If she'd described the customer as anything other than an overweight Trekkie, I wonder if so many people would bother getting offended and up in arms over the sort of post that happens all the time. It's a description, not a damn value judgement!
Makes me think of Comic Book Guy from the Simpsons, actually.

Calling me a pasty-white girl with small boobs would also be neither offensive nor a value judgement -- it's true and a completely valid way to give a mental image of me.

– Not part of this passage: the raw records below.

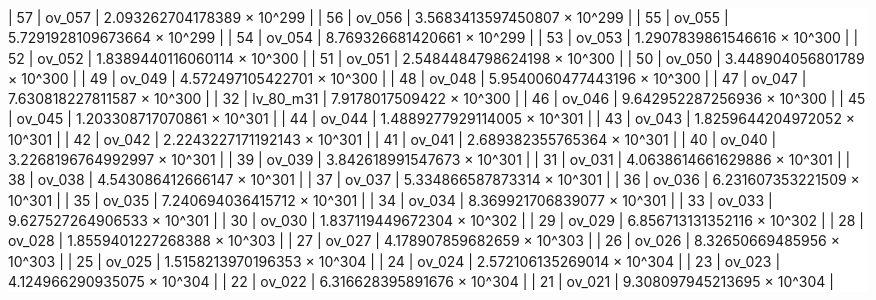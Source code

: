 | 57 | ov_057 | 2.093262704178389 × 10^299 |
| 56 | ov_056 | 3.5683413597450807 × 10^299 |
| 55 | ov_055 | 5.7291928109673664 × 10^299 |
| 54 | ov_054 | 8.769326681420661 × 10^299 |
| 53 | ov_053 | 1.2907839861546616 × 10^300 |
| 52 | ov_052 | 1.8389440116060114 × 10^300 |
| 51 | ov_051 | 2.5484484798624198 × 10^300 |
| 50 | ov_050 | 3.448904056801789 × 10^300 |
| 49 | ov_049 | 4.572497105422701 × 10^300 |
| 48 | ov_048 | 5.9540060477443196 × 10^300 |
| 47 | ov_047 | 7.630818227811587 × 10^300 |
| 32 | lv_80_m31 | 7.9178017509422 × 10^300 |
| 46 | ov_046 | 9.642952287256936 × 10^300 |
| 45 | ov_045 | 1.203308717070861 × 10^301 |
| 44 | ov_044 | 1.4889277929114005 × 10^301 |
| 43 | ov_043 | 1.8259644204972052 × 10^301 |
| 42 | ov_042 | 2.2243227171192143 × 10^301 |
| 41 | ov_041 | 2.689382355765364 × 10^301 |
| 40 | ov_040 | 3.2268196764992997 × 10^301 |
| 39 | ov_039 | 3.842618991547673 × 10^301 |
| 31 | ov_031 | 4.0638614661629886 × 10^301 |
| 38 | ov_038 | 4.543086412666147 × 10^301 |
| 37 | ov_037 | 5.334866587873314 × 10^301 |
| 36 | ov_036 | 6.231607353221509 × 10^301 |
| 35 | ov_035 | 7.240694036415712 × 10^301 |
| 34 | ov_034 | 8.369921706839077 × 10^301 |
| 33 | ov_033 | 9.627527264906533 × 10^301 |
| 30 | ov_030 | 1.837119449672304 × 10^302 |
| 29 | ov_029 | 6.856713131352116 × 10^302 |
| 28 | ov_028 | 1.8559401227268388 × 10^303 |
| 27 | ov_027 | 4.178907859682659 × 10^303 |
| 26 | ov_026 | 8.32650669485956 × 10^303 |
| 25 | ov_025 | 1.5158213970196353 × 10^304 |
| 24 | ov_024 | 2.572106135269014 × 10^304 |
| 23 | ov_023 | 4.124966290935075 × 10^304 |
| 22 | ov_022 | 6.316628395891676 × 10^304 |
| 21 | ov_021 | 9.308097945213695 × 10^304 |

Describing someone's appearance =/= discriminating against them.

(Reply to this)(Thread)


[info]luckdragonfujur
2007-03-08 06:05 pm UTC (link)
It's a description, not a damn value judgement!

It's a description that implies value judgment in a society where the "desirable" is to be thin and where the nerds/geeks/etcetera are at the bottom of the food chain for those who are not into that.

(Reply to this)(Parent)(Thread)


[info]altoidsaddict
2007-03-08 06:51 pm UTC (link)
Exactly. If it was full of "here's a thin guy, here's a fat guy, there was this other customer who had brown hair..." then it would be descriptive. Bit "fat" and "skinny" and "black" tend to be used, in C_S, as the only descriptor of a nasty customer, where good customers are often only described as "nice" or "good." Not only that, but the customer being fat has absolutely no bearing on the story, and in and of itself is not descriptive enough to allow us to envision him as a person.

(Reply to this)(Parent)


iwanttobeasleep
2007-03-08 08:29 pm UTC (link)
I think the fact that she bothered to describe it is a pretty heavy value judgement. If the customer's appearance didn't matter, she wouldn't have said anything about it.

(Reply to this)(Parent)(Thread)


[info]luckdragonfujur
2007-03-08 08:54 pm UTC (link)
Yes, but I was trying to explain to [info]julesnoctambule why it is a value judgment beyond a simply "because it wasn't relevant to the story". ^^U

(Reply to this)(Parent)(Thread)


iwanttobeasleep
2007-03-08 08:56 pm UTC (link)
I was agreeing with you. . .and I meant to say that.

(Reply to this)(Parent)(Thread)


[info]luckdragonfujur
2007-03-08 09:10 pm UTC (link)
Oh, sorry. .-.

(Reply to this)(Parent)


[info]funwithrage
2007-03-09 03:45 am UTC (link)
Well, there are some of us who deserve it.

Not necessarily a weight thing, but "three-hundred-pound bearded shut-in" provides insta-mental-image, the same way "tanorexic Dior-wearing bottle blonde" would. And I can't really object to either.

(Reply to this)(Parent)


[info]april_hurst
2007-03-08 07:58 pm UTC (link)
It's not bad service - it's exactly what an employee should do. However, if there's a manager or shift supervisor on duty (and there almost always is), it's best to have him/her come over to handle customers who demand things outside of policy instead of holding up the line and arguing. It's part of a manager's job and also part of why they get paid more.